# "Bay Leopards & Back Water Rhinos"



## Capt. Kris Kelley (Jun 2, 2004)

*Castaway Lodge Seadrift Report*
*By Capt. Kris Kelley*

Conditional extremes can produce some "extreme success" and the weather has been at both ends of the pendulum lately. From slick glass with shredded water from strong winds overnight to gusting shredded water during the daytime. Strike timing with one eye on the tide and the other on the horizon has kept us in the fish lately. Redfish action over mud/grass continues working it's way into the day in day out approach while water is attempting to heal up with some tide movement or deminishing winds.

Trout action has been best on tide movement of any direction as the water settles out from overnight winds. We continue to have a lot of water in the bays which makes this an unusual Summer Season for sure, no complaints. Elevated tides have been making some approaches easier and that has kept the shoreline plays in full gear for wade fishermen. Working shell reefs also benefits from higher water levels as it pulls more of the structure into play right up to the crest of the reefs. This gives an angler more options and some days that's the extra edge that means the difference between success and limited success. Water levels are the oil that drives the engine, a nice way to contemplate that in reletive terms.

From guests of all skill levels to wildly varying bay conditions, our Guides keep executing with patience and professionalism. The staff here at the lodge cannot go without mention as well. Hats off to everyone! We'd also like to thank Mr. John Thompson with the Ft. Worth Star Telegram for his piece on The Lodge.

We hope you are having a great week, come see us when you get a chance!

Like us on *Facebook* and we promise to "love you back"!

*Capt. Kris Kelley*
*Castaway Lodge*
*1-888-618-4868 *
*www.seadriftbayfishing.com*
*Twitter: @Castaway_Lodge*
*Facebook: Castaway Lodge*


----------



## Capt. Kris Kelley (Jun 2, 2004)

*Are You In The Office?*

If so, I'm right there with you today.....bummer!

6:45 am Photo editing 
7:30 am Fishing Reports/post up
8:45 am Check on the market
9:00 am Grab some Breakfast Tacos @ El Mexicano to go
9:30 am Payroll, lots of smiling faces
10:30 am Visit with Capt. Chris Cady over airboat maintenance
11:00 am Quarterly Tax Filings including City HOT Tax; State HOT Tax; Sate Sales Tax; Texas Workforce Commission filing

11:40 am done with the office work, check on some Green on 2Cool and shoot you a note......

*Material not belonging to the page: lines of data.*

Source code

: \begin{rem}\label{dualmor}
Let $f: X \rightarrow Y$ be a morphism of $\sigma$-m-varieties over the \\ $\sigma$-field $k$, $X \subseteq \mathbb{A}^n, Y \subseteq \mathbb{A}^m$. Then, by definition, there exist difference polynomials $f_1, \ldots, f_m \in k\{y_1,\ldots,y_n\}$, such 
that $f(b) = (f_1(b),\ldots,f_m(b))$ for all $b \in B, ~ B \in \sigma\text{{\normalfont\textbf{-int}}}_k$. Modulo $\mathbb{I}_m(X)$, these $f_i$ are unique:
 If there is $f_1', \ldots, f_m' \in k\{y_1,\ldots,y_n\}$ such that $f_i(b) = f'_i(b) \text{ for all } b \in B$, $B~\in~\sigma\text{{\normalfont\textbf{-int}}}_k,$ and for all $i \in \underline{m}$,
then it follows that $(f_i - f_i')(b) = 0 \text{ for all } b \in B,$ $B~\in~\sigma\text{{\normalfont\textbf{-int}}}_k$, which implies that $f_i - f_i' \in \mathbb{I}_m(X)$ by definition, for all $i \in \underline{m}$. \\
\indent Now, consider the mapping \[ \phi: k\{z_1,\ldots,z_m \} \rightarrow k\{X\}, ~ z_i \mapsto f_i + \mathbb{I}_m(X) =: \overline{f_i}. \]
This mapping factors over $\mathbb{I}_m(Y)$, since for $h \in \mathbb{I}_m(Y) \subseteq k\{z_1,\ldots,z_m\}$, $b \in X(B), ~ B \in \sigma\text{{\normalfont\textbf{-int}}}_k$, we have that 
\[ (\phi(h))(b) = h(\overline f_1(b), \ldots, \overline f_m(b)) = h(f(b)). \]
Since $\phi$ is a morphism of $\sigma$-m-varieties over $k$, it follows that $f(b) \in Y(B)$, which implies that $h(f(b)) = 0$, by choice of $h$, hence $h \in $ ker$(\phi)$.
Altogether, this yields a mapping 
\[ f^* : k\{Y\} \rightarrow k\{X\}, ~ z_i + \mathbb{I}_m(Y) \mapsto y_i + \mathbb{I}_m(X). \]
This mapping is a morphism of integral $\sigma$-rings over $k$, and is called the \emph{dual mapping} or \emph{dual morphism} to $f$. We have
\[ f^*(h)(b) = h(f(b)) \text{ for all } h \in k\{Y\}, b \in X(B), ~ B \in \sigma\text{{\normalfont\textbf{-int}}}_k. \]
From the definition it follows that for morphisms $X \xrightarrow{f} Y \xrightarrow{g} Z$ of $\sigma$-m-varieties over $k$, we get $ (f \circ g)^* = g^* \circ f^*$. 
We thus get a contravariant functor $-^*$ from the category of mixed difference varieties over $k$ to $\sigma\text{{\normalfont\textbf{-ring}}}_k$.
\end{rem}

Technological demands, redtape, beaurocratic requirements of doing business in todays world.......not priceless, more like "endless"...LOL!:work::headknock


----------



## Capt. Kris Kelley (Jun 2, 2004)

*"Go Back To Bed"*

Looks like we are going to have to "slow play" departure this morning as pretty good squalls are streaming across the mid-coast. We've gotten 2" in the last day or two, everyone needs it.

KK


----------